Phase difference is the angular difference between two sinusoidal waveform of the same frequency. It tells us how much one wave is “ahead of” or “behind” another in terms of their cycles
The word phase in normal usage means any stage in a series of events or in a process of development.
Cambridge University dictionary defines phase as one of the stages or points in a repeating process measured from a specific starting point.
Two Waves can be of the same amplitude but with the different frequencies as shown in figure below.
The wave profile P makes it’s one complete oscillations before wave Q. Wave P has shorter wavelength compared to Q and hence P has higher frequency.
We can also see that P has smaller period as waves with shorter wavelength has smaller period.
Wave P completes it’s first cycle at A while Q finishes it’s first oscillation at B. We can say that P is leading Q. The maximum displacement of the two waves is the same hence they are operating at the same amplitude but different frequency. The two waves are said to be out of phase. Think about two radio receivers tuned to two different stations but with equal volume.
waves can also be of the same frequency but different amplitudes. Think of when we tune in our two radio receivers to the same station and then set them at different volumes
The figure below illustrates two waves operating at same frequency but at different amplitudes.
One wave is having more displacement than the other. However, they are arriving at the horizontal position simultaneously, as can be seen from the diagram. We say they are in phase.
Pendulum bobs in phase
To further illustrate the concept of phase and out of phase oscillations, consider two identical pendulums. The pendulums have bobs P and Q below.

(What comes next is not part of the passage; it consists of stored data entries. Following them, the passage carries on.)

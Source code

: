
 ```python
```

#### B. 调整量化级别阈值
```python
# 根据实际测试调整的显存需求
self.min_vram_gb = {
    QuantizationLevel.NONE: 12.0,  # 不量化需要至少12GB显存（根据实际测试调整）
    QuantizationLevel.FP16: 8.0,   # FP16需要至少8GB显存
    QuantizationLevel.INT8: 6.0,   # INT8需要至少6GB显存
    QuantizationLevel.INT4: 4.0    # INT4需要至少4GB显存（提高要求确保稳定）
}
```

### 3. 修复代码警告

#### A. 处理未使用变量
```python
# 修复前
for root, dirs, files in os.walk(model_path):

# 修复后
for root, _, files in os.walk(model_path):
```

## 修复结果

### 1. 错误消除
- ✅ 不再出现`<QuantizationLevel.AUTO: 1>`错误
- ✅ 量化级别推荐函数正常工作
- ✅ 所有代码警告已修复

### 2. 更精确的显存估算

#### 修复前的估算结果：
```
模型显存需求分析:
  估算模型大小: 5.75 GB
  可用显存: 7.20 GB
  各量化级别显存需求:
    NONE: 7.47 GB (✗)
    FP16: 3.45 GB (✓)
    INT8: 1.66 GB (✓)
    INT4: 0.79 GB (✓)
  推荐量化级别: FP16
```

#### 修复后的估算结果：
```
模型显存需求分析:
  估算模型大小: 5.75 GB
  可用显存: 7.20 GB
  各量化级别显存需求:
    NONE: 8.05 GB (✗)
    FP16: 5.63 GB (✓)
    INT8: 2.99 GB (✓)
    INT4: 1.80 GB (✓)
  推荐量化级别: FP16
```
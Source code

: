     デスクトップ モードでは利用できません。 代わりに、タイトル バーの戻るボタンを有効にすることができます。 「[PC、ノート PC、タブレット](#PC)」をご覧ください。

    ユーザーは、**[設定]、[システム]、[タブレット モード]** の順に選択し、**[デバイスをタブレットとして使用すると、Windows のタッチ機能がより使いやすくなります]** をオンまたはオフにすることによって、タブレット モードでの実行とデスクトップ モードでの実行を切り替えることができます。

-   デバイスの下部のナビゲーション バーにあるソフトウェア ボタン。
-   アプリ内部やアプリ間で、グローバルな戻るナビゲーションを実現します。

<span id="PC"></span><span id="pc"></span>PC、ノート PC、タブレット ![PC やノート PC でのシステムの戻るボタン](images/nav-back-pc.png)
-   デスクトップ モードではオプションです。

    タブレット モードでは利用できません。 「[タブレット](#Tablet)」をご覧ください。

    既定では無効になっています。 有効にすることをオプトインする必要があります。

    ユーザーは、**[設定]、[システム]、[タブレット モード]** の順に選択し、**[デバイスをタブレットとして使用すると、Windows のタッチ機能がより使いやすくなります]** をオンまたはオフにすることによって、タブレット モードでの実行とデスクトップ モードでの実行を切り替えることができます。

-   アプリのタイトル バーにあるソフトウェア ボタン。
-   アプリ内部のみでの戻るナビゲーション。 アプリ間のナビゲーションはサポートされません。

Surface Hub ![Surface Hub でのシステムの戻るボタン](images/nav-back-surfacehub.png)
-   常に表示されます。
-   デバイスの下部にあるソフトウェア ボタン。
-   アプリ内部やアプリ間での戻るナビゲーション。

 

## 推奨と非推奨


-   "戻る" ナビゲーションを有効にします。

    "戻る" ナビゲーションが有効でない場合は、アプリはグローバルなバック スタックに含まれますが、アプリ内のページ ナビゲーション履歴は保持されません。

We set the two masses, P and Q in oscillation. We give them some displacement on the left and then releasing them simultaneously. They have equal displacement because we have released at the same time. Therefore, they will pass through the lowest point Y simultaneously as they move in the opposite direction. They attain displacement together at Z and swing back together to complete the oscillation at x.
At any particular moment, the two masses will be moving in the same direction. They will also be at the same level of displacement in their oscillation. We say that the masses are oscillating in phase.
particles in phase difference
When particles in a wave motion happens to be oscillating in the same direction and at the same level of displacement, we say that their oscillation are in phase.
The diagram below have highlighted two positions of particles A and B. The particles are at the same displacement level from the reference line. They are both facing the same direction as indicated by the arrows. The particles A and B are said to be in phase and their distance apart is the wavelength λ of the wave motion whereas time taken to move from A to B is the periodic time T.
Particles in a wave motion can be in phase even if they have different amplitude.
In our previous pendulum oscillation of mass P and Q ; If P is Initially given a larger displacement than Q, the two will oscillate in phase. However, P will always be at a larger magnitude of displacement than Q.
A typical displacement time graph for two wave motions in phase with different amplitudes is shown below.
Oscillations out of phase
Consider two masses P and Q displaced from opposite directions from each other as in figure below.
When released simultaneously, they pass through the rest position at the same time. They move in opposite directions. They reach a point of maximum displacement at the same time. However, their maximum displacement is in opposite directions to each other.
Waves 180o out of phase difference
The two objects above are always at the opposite levels of displacement and their oscillations opposite direction to each other and they are said to be in opposite phase.
Wave motions that have same displacement and makes complete oscillations at the same time with their maximum displacements in exact opposite to each other are said to be in 180o phase difference (180o out of phase).
The figure below shows two wave motions at 180o phase difference.
Waves 90o out of phase difference
suppose in our pendulum oscillations we displaces the objects P and Q to X ; we release Q before P and then we release p when Q is exactly at Y. The angle of oscillation between P and Q will be 90o in difference and the resulting oscillation will be 90o out of phase.
The displacement time graph for waves 90o out of phase is illustrated below.
two waves can be out of phase at any angle. We are to see that in our future lessons.